Setelah warnet, masuk Wifi id orang pada beralih dan memburu Wifi id sehingga warnet menjadi lengan karena orang telah banyak memakai wifi id. Meskipun demikian, warnet tetap bertahan dan tetap berjalan, namun tidak se ramai yang dulu. Tapi pengusaha tersebut tidak ingin membanting stir untuk membuka usaha yang lain pula. "Siap kuat, maka ia akan bertahan. Seperti itulah istilahnya," ungkap rian saat di temui di warung kopi.

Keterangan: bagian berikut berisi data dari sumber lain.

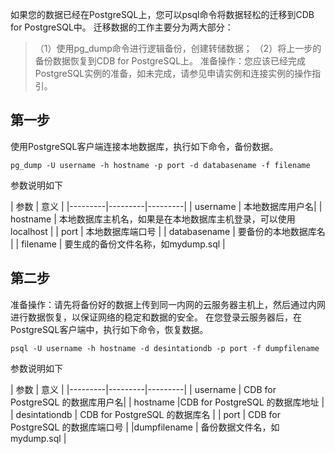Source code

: 如果您的数据已经在PostgreSQL上，您可以psql命令将数据轻松的迁移到CDB for PostgreSQL中。
迁移数据的工作主要分为两大部分：
> （1）使用pg_dump命令进行逻辑备份，创建转储数据；
> （2）将上一步的备份数据恢复到CDB for PostgreSQL上。
准备操作：您应该已经完成PostgreSQL实例的准备，如未完成，请参见申请实例和连接实例的操作指引。

## 第一步
使用PostgreSQL客户端连接本地数据库，执行如下命令，备份数据。

```
pg_dump -U username -h hostname -p port -d databasename -f filename
```

参数说明如下


| 参数 | 意义 | 
|---------|---------|---------|
| username | 本地数据库用户名|
| hostname | 本地数据库主机名，如果是在本地数据库主机登录，可以使用 localhost | 
| port | 本地数据库端口号 | 
| databasename | 要备份的本地数据库名 | 
| filename | 要生成的备份文件名称，如mydump.sql | 


## 第二步
准备操作：请先将备份好的数据上传到同一内网的云服务器主机上，然后通过内网进行数据恢复，以保证网络的稳定和数据的安全。
在您登录云服务器后，在PostgreSQL客户端中，执行如下命令，恢复数据。

```
psql -U username -h hostname -d desintationdb -p port -f dumpfilename
```
参数说明如下


| 参数 | 意义 | 
|---------|---------|---------|
| username | CDB for PostgreSQL 的数据库用户名|
| hostname |CDB for PostgreSQL 的数据库地址 | 
| desintationdb | CDB for PostgreSQL 的数据库名 | 
| port | CDB for PostgreSQL 的数据库端口号 | 
|dumpfilename | 备份数据文件名，如mydump.sql |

Hal serupa juga dikatakan Jesi Prima, kecenderungan masyarakat serta anak mudanya terlihat santai, cuek, dan suka berleha-leha. Dikota ini juga banyak komunitas dan anak nongkrong, seperti klub motor, komunitas seni, komunitas budaya dengan kajian kebudayaan atau kebiasaan, tidak lagi seni, termasuk komunitas sosial. "Kalau hubungan agama di kota Sawahlunto ini lebih aman dan lebih nyaman dibandingkan kota-kota lain. Kami bisa hidup berdampingan dan saling menghargai," katanya sembari menyeduh kopi hangat yang baru saja sampai dimeja duduknya.

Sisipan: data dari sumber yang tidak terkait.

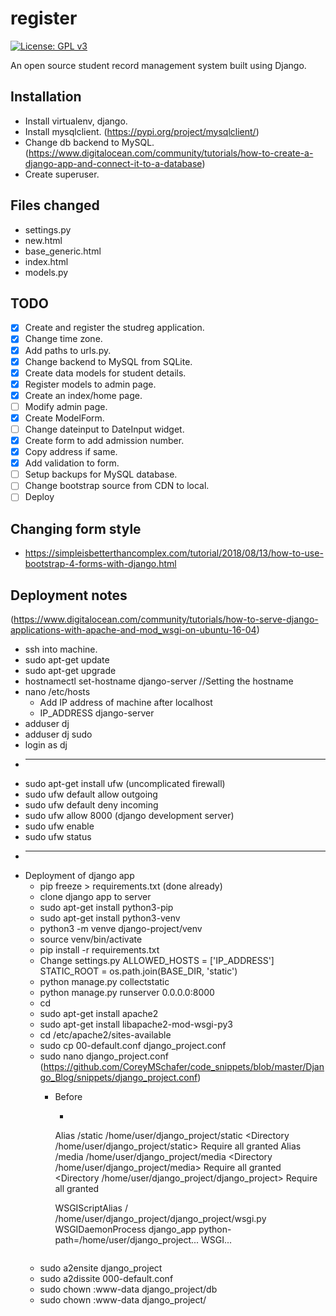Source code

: # register
[![License: GPL v3](https://img.shields.io/badge/License-GPL%20v3-blue.svg?style=flat-square)](https://www.gnu.org/licenses/gpl-3.0)

An open source student record management system built using Django.

## Installation
* Install virtualenv, django.
* Install mysqlclient. (https://pypi.org/project/mysqlclient/)
* Change db backend to MySQL. (https://www.digitalocean.com/community/tutorials/how-to-create-a-django-app-and-connect-it-to-a-database)
* Create superuser.

## Files changed
* settings.py
* new.html
* base_generic.html
* index.html
* models.py

## TODO

* [x] Create and register the studreg application.
* [x] Change time zone.
* [x] Add paths to urls.py.
* [x] Change backend to MySQL from SQLite.
* [x] Create data models for student details.
* [x] Register models to admin page.
* [x] Create an index/home page.
* [ ] Modify admin page.
* [x] Create ModelForm.
* [ ] Change dateinput to DateInput widget.
* [x] Create form to add admission number.
* [x] Copy address if same.
* [x] Add validation to form.
* [ ] Setup backups for MySQL database.
* [ ] Change bootstrap source from CDN to local.
* [ ] Deploy

## Changing form style
* https://simpleisbetterthancomplex.com/tutorial/2018/08/13/how-to-use-bootstrap-4-forms-with-django.html

## Deployment notes
(https://www.digitalocean.com/community/tutorials/how-to-serve-django-applications-with-apache-and-mod_wsgi-on-ubuntu-16-04)
* ssh into machine.
* sudo apt-get update
* sudo apt-get upgrade
* hostnamectl set-hostname django-server //Setting the hostname
* nano /etc/hosts
  * Add IP address of machine after localhost
  * IP_ADDRESS django-server
* adduser dj
* adduser dj sudo
* login as dj
* -----------------
* sudo apt-get install ufw (uncomplicated firewall)
* sudo ufw default allow outgoing
* sudo ufw default deny incoming
* sudo ufw allow 8000 (django development server)
* sudo ufw enable
* sudo ufw status
* -----------------
* Deployment of django app
  * pip freeze > requirements.txt (done already)
  * clone django app to server
  * sudo apt-get install python3-pip
  * sudo apt-get install python3-venv
  * python3 -m venve django-project/venv
  * source venv/bin/activate
  * pip install -r requirements.txt
  * Change settings.py
    ALLOWED_HOSTS = ['IP_ADDRESS']
    STATIC_ROOT = os.path.join(BASE_DIR, 'static')
  * python manage.py collectstatic
  * python manage.py runserver 0.0.0.0:8000
  * cd
  * sudo apt-get install apache2
  * sudo apt-get install libapache2-mod-wsgi-py3
  * cd /etc/apache2/sites-available
  * sudo cp 00-default.conf django_project.conf
  * sudo nano django_project.conf (https://github.com/CoreyMSchafer/code_snippets/blob/master/Django_Blog/snippets/django_project.conf)
    * Before </VirtualHost>
      * ```
      Alias /static /home/user/django_project/static
      <Directory /home/user/django_project/static>
            Require all granted
      </Directory>
      Alias /media /home/user/django_project/media
      <Directory /home/user/django_project/media>
            Require all granted
      </Directory>
      <Directory /home/user/django_project/django_project>
        <Files wsgi.py>
            Require all granted
        </Files>
      </Directory>
      
      WSGIScriptAlias / /home/user/django_project/django_project/wsgi.py
      WSGIDaemonProcess django_app python-path=/home/user/django_project...
      WSGI...
      ```
   * sudo a2ensite django_project
   * sudo a2dissite 000-default.conf
   * sudo chown :www-data django_project/db
   * sudo chown :www-data django_project/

Masyarakat disini memang cuek, misalkan saja sehebat apa-pun artis papan atas yang manggung di sini paling mahal untuk memberikan tepik tangannya. Karena begitu cueknya masyarakat di kota ini. "Tepuk tangannya mana? Sampai Armada komplen ketika itu dan dikatakah kalian udah masuh tidak bayar tepuk tangan saja susah," kata Rian sembari tertawa meniru gaya Armada tersebut. "Jika dikatakan gaya hidup masyarakatnya masa bodoh, tidak juga. Mereka memang peduli, buktinya mereka hadir untuk menonton," sambungnya Rian kereranan.